If You Love Someone, Let Him Go

I’ve only got a minute, but I wanted to write something down so I will always remember how I feel in this exact moment. I’m laying here, in Hoyt’s bed, and he’s sleeping next me, doing that cute little lip-curl-thing he does when he’s dreaming. It’s almost like nothing’s changed. Like we are back in love and never missed a beat. But at the same time, everything feels so different...

Hoyt’s touch is stronger; he’s more confident. When he looks at me, it’s more intense, like he’s looking deeper inside me than he’s ever looked. But he’s still gentle and tender and his same ol’ sweet self. I know it sounds kind of cheesy, but it really does feel like Hoyt had to leave just so he could come back again.

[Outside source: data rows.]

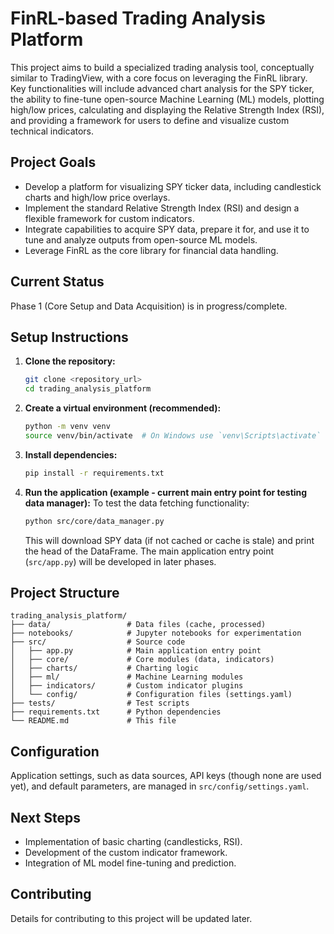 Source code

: # FinRL-based Trading Analysis Platform

This project aims to build a specialized trading analysis tool, conceptually similar to TradingView, with a core focus on leveraging the FinRL library. Key functionalities will include advanced chart analysis for the SPY ticker, the ability to fine-tune open-source Machine Learning (ML) models, plotting high/low prices, calculating and displaying the Relative Strength Index (RSI), and providing a framework for users to define and visualize custom technical indicators.

## Project Goals
*   Develop a platform for visualizing SPY ticker data, including candlestick charts and high/low price overlays.
*   Implement the standard Relative Strength Index (RSI) and design a flexible framework for custom indicators.
*   Integrate capabilities to acquire SPY data, prepare it for, and use it to tune and analyze outputs from open-source ML models.
*   Leverage FinRL as the core library for financial data handling.

## Current Status
Phase 1 (Core Setup and Data Acquisition) is in progress/complete.

## Setup Instructions

1.  **Clone the repository:**
    ```bash
    git clone <repository_url>
    cd trading_analysis_platform
    ```

2.  **Create a virtual environment (recommended):**
    ```bash
    python -m venv venv
    source venv/bin/activate  # On Windows use `venv\Scripts\activate`
    ```

3.  **Install dependencies:**
    ```bash
    pip install -r requirements.txt
    ```

4.  **Run the application (example - current main entry point for testing data manager):**
    To test the data fetching functionality:
    ```bash
    python src/core/data_manager.py
    ```
    This will download SPY data (if not cached or cache is stale) and print the head of the DataFrame.
    The main application entry point (`src/app.py`) will be developed in later phases.

## Project Structure
```
trading_analysis_platform/
├── data/                 # Data files (cache, processed)
├── notebooks/            # Jupyter notebooks for experimentation
├── src/                  # Source code
│   ├── app.py            # Main application entry point
│   ├── core/             # Core modules (data, indicators)
│   ├── charts/           # Charting logic
│   ├── ml/               # Machine Learning modules
│   ├── indicators/       # Custom indicator plugins
│   └── config/           # Configuration files (settings.yaml)
├── tests/                # Test scripts
├── requirements.txt      # Python dependencies
└── README.md             # This file
```

## Configuration
Application settings, such as data sources, API keys (though none are used yet), and default parameters, are managed in `src/config/settings.yaml`.

## Next Steps
*   Implementation of basic charting (candlesticks, RSI).
*   Development of the custom indicator framework.
*   Integration of ML model fine-tuning and prediction.

## Contributing
Details for contributing to this project will be updated later.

And it’s not only Hoyt – there’s a whole list of things that are starting to feel exactly like they happened just the way they were meant to happen. Like meeting James in that camp, and his kindness towards me. He was meant to bring me out of that dark place I was in. We were meant to be with each other just long enough so he and Lafayette could find each other.

Even Jason and I, finding the other in our safe little bubble and then coming back to Earth? Turns out he’s always been just what I needed – a good friend.

And Bill. He released me tonight. When he did, all his power – that whole ‘ties of our blood’ thing – it’s just not there. I’ve got this empty feeling in my gut – or at least I did at first – but now even that seems to be filling in. I feel a new power coming from inside of me – a strength that is mine and mine alone. Like I’m not a baby vamp anymore and that I really can stand on my own two feet.

Is this what fate is? Feeling like everything in your life was meant to be and you really have no control? Or is fate just an idea that lets you accept the things in your life you can’t change, and appreciate the things you can? If the latter is true, then there is still one thing left for me to accept. I don’t know if I can – but I owe it to Bill to try.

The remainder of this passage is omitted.